> _Brief_
Return only the lines from the start of the records through the line that contains "## Security compliance check", inclusive; leave out all pictures.
── Exercise input
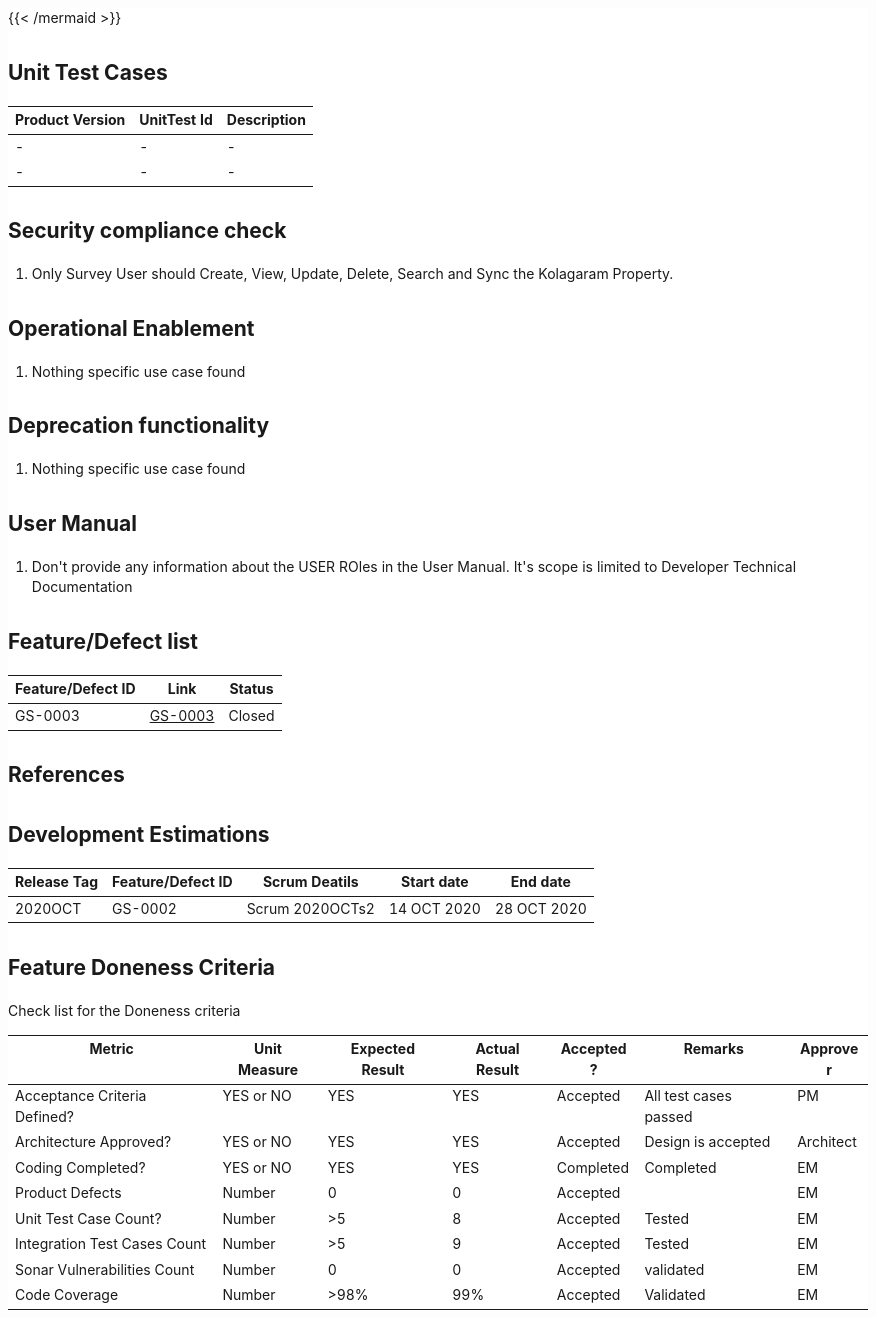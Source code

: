     
    
    
    
    
    
          
{{< /mermaid >}}

## Unit Test Cases
|Product Version|UnitTest Id|Description|
|---------------|-----------|-----------|
|-|-|-|
|-|-|-|

## Security compliance check
1. Only Survey User should Create, View, Update, Delete, Search and Sync the Kolagaram Property.

## Operational Enablement
1. Nothing specific use case found

## Deprecation functionality
1. Nothing specific use case found

## User Manual
1. Don't provide any information about the USER ROles in the User Manual. It's scope is limited to Developer Technical Documentation

## Feature/Defect list
|Feature/Defect ID|Link|Status|
|----|----|---|
|GS-0003|[GS-0003](https://shadkona.atlassian.net/browse/GS-0003)|Closed|


## References

## Development Estimations
|Release Tag|Feature/Defect ID|Scrum Deatils|Start date|End date|
|-----------|-----------------|-------------|----------|--------|
|2020OCT|GS-0002|Scrum 2020OCTs2|14 OCT 2020|28 OCT 2020|

## Feature Doneness Criteria
Check list for the Doneness criteria

|Metric|Unit Measure|Expected Result|Actual Result|Accepted?|Remarks|Approver|
|------|------------|---------------|-------------|---------|-------|----------|
|Acceptance Criteria Defined?|YES or NO|YES|YES|Accepted|All test cases passed|PM|
|Architecture Approved?|YES or NO|YES|YES|Accepted|Design is accepted|Architect|
|Coding Completed?|YES or NO|YES|YES|Completed|Completed|EM|
|Product Defects|Number|0|0|Accepted||EM|
|Unit Test Case Count?|Number|>5|8|Accepted|Tested|EM|
|Integration Test Cases Count|Number|>5|9|Accepted|Tested|EM|
|Sonar Vulnerabilities Count|Number|0|0|Accepted|validated|EM|
|Code Coverage|Number|>98%|99%|Accepted|Validated|EM|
────
> _Result_
Source code

:     
    
    
    
    
    
          
{{< /mermaid >}}

## Unit Test Cases
|Product Version|UnitTest Id|Description|
|---------------|-----------|-----------|
|-|-|-|
|-|-|-|

## Security compliance check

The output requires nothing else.